Abstract
Bronchiolitis obliterans (BO) and paraneoplastic pemphigus are rare and ominous complications of Castleman disease. Collectively, these processes have been reported as part of paraneoplastic autoimmune multiorgan syndrome (PAMS), and they can occur in the setting of various hematologic malignant tumors, carcinoid tumors, and melanoma. Irrespective of the underlying malignancy driving PAMS, the clinical outcomes are uniformly poor, and there are no standard treatment regimens, given the clinical rarity of the syndrome. We describe 2 patients with unicentric Castleman disease complicated by paraneoplastic pemphigus and bronchiolitis obliterans. In addition to primary surgical resection for Castleman disease, we also used therapy from a treatment protocol used for bronchiolitis obliterans resulting from hematopoietic stem cell transplant (HSCT). We were able to treat the patients using intravenous immunoglobulin; rituximab; fluticasone, azithromycin, and montelukast (FAM); and rosuvastatin therapy. One patient demonstrated a favorable response, while the other demonstrated minimal response to this therapy.

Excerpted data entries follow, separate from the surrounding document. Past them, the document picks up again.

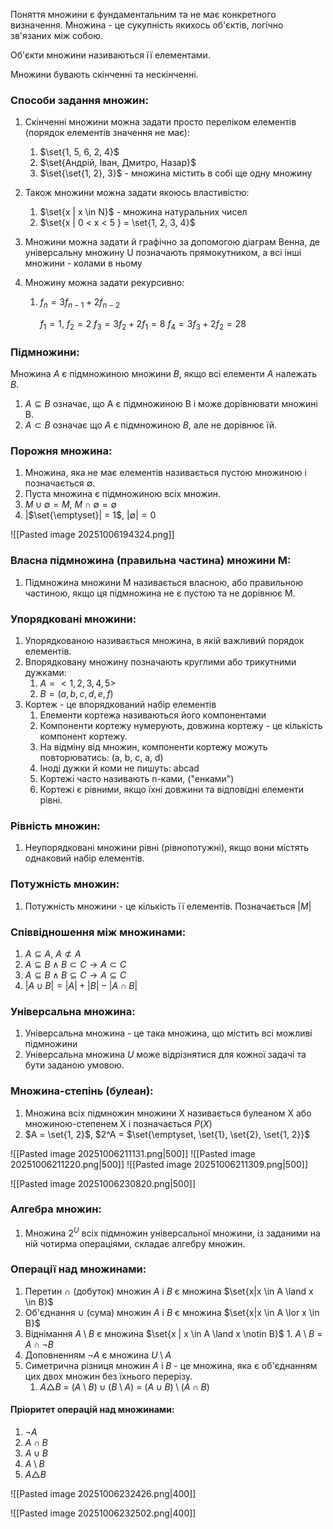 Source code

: 
Поняття множини є фундаментальним та не має конкретного визначення. 
Множина - це сукупність якихось об'єктів, логічно зв'язаних між собою.

Об'єкти множини називаються її елементами.

Множини бувають скінченні та нескінченні.

### Способи задання множин:
1. Скінченні множини можна задати просто переліком елементів (порядок елементів значення не має):
	1. $\set{1, 5, 6, 2, 4}$
	2. $\set{Андрій, Іван, Дмитро, Назар}$
	3. $\set{\set{1, 2}, 3}$ - множина містить в собі ще одну множину
	
2. Також множини можна задати якоюсь властивістю:
	1. $\set{x | x \in N}$ - множина натуральних чисел
	2. $\set{x | 0 < x < 5 } = \set{1, 2, 3, 4}$

3. Множини можна задати й графічно за допомогою діаграм Венна, де універсальну множину U позначають прямокутником, а всі інші множини - колами в ньому
4. Множину можна задати рекурсивно:
	1. $f_n = 3f_{n-1} + 2f_{n-2}$
	   
	   $f_1 = 1$, $f_2 = 2$
	   $f_3 = 3f_2 + 2f_1 = 8$
	   $f_4 = 3f_3 + 2f_2 = 28$

### Підмножини:
Множина $A$ є підмножиною множини $B$, якщо всі елементи $A$ належать $B$. 
1. $A \subseteq B$ означає, що A є підмножиною B і може дорівнювати множині B. 
2. $A \subset B$ означає що $A$ є підмножиною $B$, але не дорівнює їй.

### Порожня множина:
1. Множина, яка не має елементів називається пустою множиною і позначається $\emptyset$.
2. Пуста множина є підмножиною всіх множин.
3. $M \cup \emptyset = M$, $M \cap \emptyset = \emptyset$
4. |$\set{\emptyset}| = 1$, $|\emptyset| = 0$

![[Pasted image 20251006194324.png]]

### Власна підмножина (правильна частина) множини M:
1. Підмножина множини M називається власною, або правильною частиною, якщо ця підмножина не є пустою та не дорівнює M.

### Упорядковані множини:
1. Упорядкованою називається множина, в якій важливий порядок елементів.
2. Впорядковану множину позначають круглими або трикутними дужками:
	1. $A = <1, 2, 3, 4, 5>$
	2. $B = (a, b, c, d, e, f)$
3. Кортеж - це впорядкований набір елементів
	1. Елементи кортежа називаються його компонентами
	2. Компоненти кортежу нумерують, довжина кортежу - це кількість компонент кортежу.
	3. На відміну від множин, компоненти кортежу можуть повторюватись: (a, b, c, a, d)
	4. Іноді дужки й коми не пишуть: abcad
	5. Кортежі часто називають n-ками, ("енками")
	6. Кортежі є рівними, якщо їхні довжини та відповідні елементи рівні. 

### Рівність множин:
1. Неупорядковані множини рівні (рівнопотужні), якщо вони містять однаковий набір елементів.

### Потужність множин:
1. Потужність множини - це кількість її елементів. Позначається $| {M} |$

### Співвідношення між множинами:
1. $A \subseteq A$, $A \not \subset A$
2. $A \subseteq B \land B \subset C \to A \subset C$
3. $A \subseteq B \land B \subseteq C \to A \subseteq C$
4. $|A \cup B| = |A| + |B| - |A \cap B|$

### Універсальна множина:
1. Універсальна множина - це така множина, що містить всі можливі підмножини
2. Універсальна множина $U$ може відрізнятися для кожної задачі та бути заданою умовою.

### Множина-степінь (булеан):
1. Множина всіх підмножин множини X називається булеаном X або множиною-степенем X і позначається $P(X)$
2. $A = \set{1, 2}$, $2^A = $\set{\emptyset, \set{1}, \set{2}, \set{1, 2}}$


![[Pasted image 20251006211131.png|500]]
![[Pasted image 20251006211220.png|500]]
![[Pasted image 20251006211309.png|500]]

![[Pasted image 20251006230820.png|500]]

### Алгебра множин:
1. Множина $2^U$ всіх підмножин універсальної множини, із заданими на ній чотирма операціями, складає алгебру множин.

### Операції над множинами:
1. Перетин $\cap$ (добуток) множин $A$ і $B$ є множина $\set{x|x \in A \land x \in B}$
2. Об'єднання $\cup$ (сума) множин $A$ і $B$ є множина $\set{x|x \in A \lor x \in B}$
3. Віднімання $A \setminus B$ є множина $\set{x | x \in A \land x \notin B}$ 
	   1. $A \setminus B$ = $A \cap \lnot B$
4. Доповненням $\lnot A$ є множина $U \setminus A$
5. Симетрична різниця множин $A$ і $B$ - це множина, яка є об'єднанням цих двох множин без їхнього перерізу.
	1. $A \triangle B$ = $(A \setminus B) \cup (B \setminus A)$ = $(A \cup B) \setminus (A \cap B)$

#### Пріоритет операцій над множинами:
1. $\lnot A$
2. $A \cap B$
3. $A \cup B$
4. $A \setminus B$
5. $A \triangle B$
 
![[Pasted image 20251006232426.png|400]]

![[Pasted image 20251006232502.png|400]]


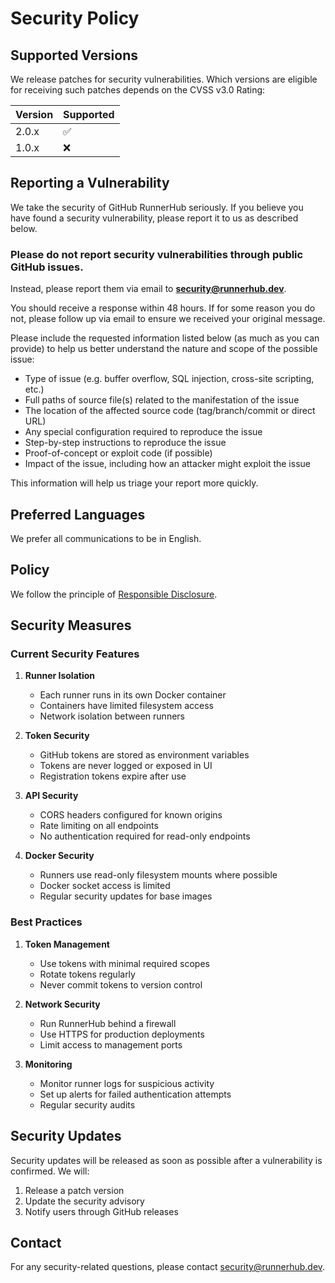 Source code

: # Security Policy

## Supported Versions

We release patches for security vulnerabilities. Which versions are eligible for receiving such patches depends on the CVSS v3.0 Rating:

| Version | Supported          |
| ------- | ------------------ |
| 2.0.x   | :white_check_mark: |
| 1.0.x   | :x:                |

## Reporting a Vulnerability

We take the security of GitHub RunnerHub seriously. If you believe you have found a security vulnerability, please report it to us as described below.

### Please do not report security vulnerabilities through public GitHub issues.

Instead, please report them via email to **security@runnerhub.dev**.

You should receive a response within 48 hours. If for some reason you do not, please follow up via email to ensure we received your original message.

Please include the requested information listed below (as much as you can provide) to help us better understand the nature and scope of the possible issue:

- Type of issue (e.g. buffer overflow, SQL injection, cross-site scripting, etc.)
- Full paths of source file(s) related to the manifestation of the issue
- The location of the affected source code (tag/branch/commit or direct URL)
- Any special configuration required to reproduce the issue
- Step-by-step instructions to reproduce the issue
- Proof-of-concept or exploit code (if possible)
- Impact of the issue, including how an attacker might exploit the issue

This information will help us triage your report more quickly.

## Preferred Languages

We prefer all communications to be in English.

## Policy

We follow the principle of [Responsible Disclosure](https://en.wikipedia.org/wiki/Responsible_disclosure).

## Security Measures

### Current Security Features

1. **Runner Isolation**
   - Each runner runs in its own Docker container
   - Containers have limited filesystem access
   - Network isolation between runners

2. **Token Security**
   - GitHub tokens are stored as environment variables
   - Tokens are never logged or exposed in UI
   - Registration tokens expire after use

3. **API Security**
   - CORS headers configured for known origins
   - Rate limiting on all endpoints
   - No authentication required for read-only endpoints

4. **Docker Security**
   - Runners use read-only filesystem mounts where possible
   - Docker socket access is limited
   - Regular security updates for base images

### Best Practices

1. **Token Management**
   - Use tokens with minimal required scopes
   - Rotate tokens regularly
   - Never commit tokens to version control

2. **Network Security**
   - Run RunnerHub behind a firewall
   - Use HTTPS for production deployments
   - Limit access to management ports

3. **Monitoring**
   - Monitor runner logs for suspicious activity
   - Set up alerts for failed authentication attempts
   - Regular security audits

## Security Updates

Security updates will be released as soon as possible after a vulnerability is confirmed. We will:

1. Release a patch version
2. Update the security advisory
3. Notify users through GitHub releases

## Contact

For any security-related questions, please contact security@runnerhub.dev. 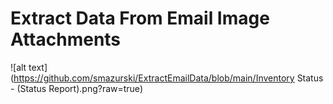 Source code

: # Extract Data From Email Image Attachments 


![alt text](https://github.com/smazurski/ExtractEmailData/blob/main/Inventory Status - (Status Report).png?raw=true)
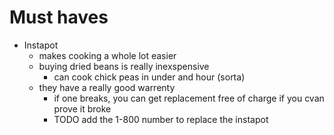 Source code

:# Must haves

* Instapot
	* makes cooking a whole lot easier
	* buying dried beans is really inexspensive
		* can cook chick peas in under and hour (sorta)
	* they have a really good warrenty
		* if one breaks, you can get replacement free of charge if you cvan prove it broke 
		* TODO add the 1-800 number to replace the instapot

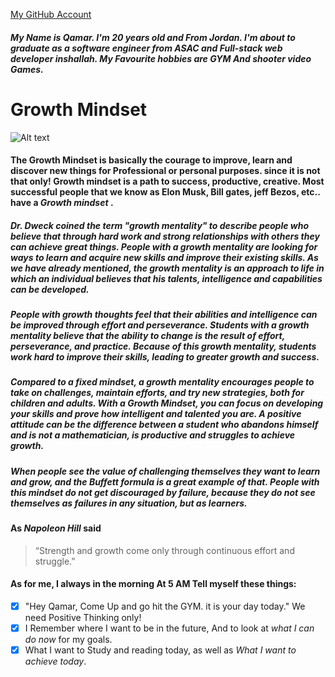 [My GitHub Account](https://github.com/QamarAlkhatib) 

##### My Name is Qamar. I'm 20 years old and From Jordan. I'm about to graduate as a software engineer from ASAC and Full-stack web developer inshallah. My Favourite hobbies are GYM And shooter video Games.


# Growth Mindset 


![Alt text](https://external-content.duckduckgo.com/iu/?u=https%3A%2F%2Fstorage.googleapis.com%2Fproudcity%2Felgl%2Fuploads%2F2020%2F08%2Fgrowth-mindset-brain.png&f=1&nofb=1)

#### The Growth Mindset is basically the courage to improve, learn and discover new things for Professional or personal purposes. since it is not that only! **Growth mindset is a path to success, productive, creative**. Most successful people that we know as Elon Musk, Bill gates, jeff Bezos, etc.. have a ***Growth mindset*** .

##### Dr. Dweck coined the term "growth mentality" to describe people who believe that through hard work and strong relationships with others they can achieve great things. People with a growth mentality are looking for ways to learn and acquire new skills and improve their existing skills. As we have already mentioned, the growth mentality is an approach to life in which an individual believes that his talents, intelligence and capabilities can be developed. 

##### People with growth thoughts feel that their abilities and intelligence can be improved through effort and perseverance. Students with a growth mentality believe that the ability to change is the result of effort, perseverance, and practice. Because of this growth mentality, students work hard to improve their skills, leading to greater growth and success.

##### Compared to a **fixed mindset**, a growth mentality encourages people to take on challenges, maintain efforts, and try new strategies, both for children and adults. With a Growth Mindset, you can focus on developing your skills and prove how intelligent and talented you are. A positive attitude can be the difference between a student who abandons himself and is not a mathematician, is productive and struggles to achieve growth.
##### When people see the value of challenging themselves they want to learn and grow, and the Buffett formula is a great example of that. People with this mindset do not get discouraged by failure, because they do not see themselves as failures in any situation, but as learners.


#### As *Napoleon Hill* said
> “Strength and growth come only through continuous effort and struggle.”

#### As for me, I always in the morning At 5 AM Tell myself these things:
- [x] "Hey Qamar, Come Up and go hit the GYM. it is your day today." We need Positive Thinking only!
- [x] I Remember where I want to be in the future, And to look at *what I can do now* for my goals.
- [x] What I want to Study and reading today, as well as *What I want to achieve today*.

Keywords: Bronchiolitis, Chest imaging, Leukotriene receptor antagonist, Multisystemic syndrome, Small airway disease
Abbreviations
- CT
computed tomography
- IVIg
intravenous immunoglobulin
- FEV1
forced expiratory volume in the first second of expiration
- FVC
forced vital capacity
- HSCT
hematopoietic stem cell transplant
- PAMS
paraneoplastic autoimmune multiorgan syndrome
- PFT
pulmonary function test
- PNP
paraneoplastic pemphigus
1. Introduction
Bronchiolitis obliterans and paraneoplastic pemphigus (PNP) are rare, ominous complications of Castleman disease [1], and they have been reported as part of paraneoplastic autoimmune multiorgan syndrome (PAMS) [2]. Irrespective of the underlying malignancy driving PAMS, the clinical outcomes are uniformly poor because of secondary respiratory failure and no standard treatment regimen, given the clinical rarity of the syndrome. We describe 2 patients with PAMS secondary to Castleman disease. In conjunction with treatment for Castleman disease, the patients also received therapy based on a transplant protocol for bronchiolitis obliterans and standard therapy for pemphigus [[3], [4], [5]] (intravenous immunoglobulin [IVIg], rituximab, and rosuvastatin; and fluticasone, azithromycin, and montelukast [FAM therapy]) [[3], [4], [5]].
1.1. Case reports
A 39-year-old woman without a smoking history was evaluated for dyspnea on exertion. She had a history of recurrent unicentric Castleman disease complicated by PNP (Fig. 1). Her initial pulmonary function tests (PFTs) in August 2017 showed a forced vital capacity (FVC) of 63% and a forced expiratory volume in the first second of expiration (FEV1) of 37% (FEV1/FVC ratio, 59%). Computed tomography (CT) showed mild, diffuse bronchial wall thickening and multiple patchy areas of air-trapping consistent with small airway disease (Fig. 2). After initiation of the above treatment regimen, the patient's respiratory symptoms began to improve (Fig. 3). However, shortly thereafter, she discontinued azithromycin and rosuvastatin because of muscle aches, which she said were intolerable. Repeat PFTs in December 2017 showed progressive respiratory failure (FVC, 55%; FEV1, 23%; FEV1/FVC ratio, 43%). Currently, she is undergoing extracorporeal photopheresis, which has been used to treat patients with bronchiolitis obliterans after hematopoietic stem cell transplant (HSCT).
Fig. 1.
Axial Image From Contrast-Enhanced Computed Tomography (CT). A, Homogeneously enhancing mass in the left hemipelvis (*) was consistent with an enlarged lymph node. The degree of enhancement suggested hypervascularity, a characteristic finding in Castleman disease. B, The lesion was fluorodeoxyglucose-avid on subsequent positron emission tomography–CT.
Fig. 2.
High Resolution Axial Computed Tomography Scan. A, Inspiratory phase. B, Expiratory phase. There is persistent hypoattenuation of the pulmonary parenchyma in the expiratory phase, consistent with diffuse air-trapping. The posterior membrane of the bronchi has collapsed (arrow), confirming the expiratory technique. There is mild, diffuse bronchial wall thickening (circles). These findings are consistent with bronchiolitis obliterans.
Fig. 3.
Axial Computed Tomography 3 Months Before Patient Admission. A, Normal-appearing airways (arrow). B, Airway at the time of diagnosis. Bronchial wall thickening developed in the interval between scans (arrowhead). C, Another axial image at diagnosis with narrow window display settings showing diffuse air-trapping with a few scattered normal areas of lung (*).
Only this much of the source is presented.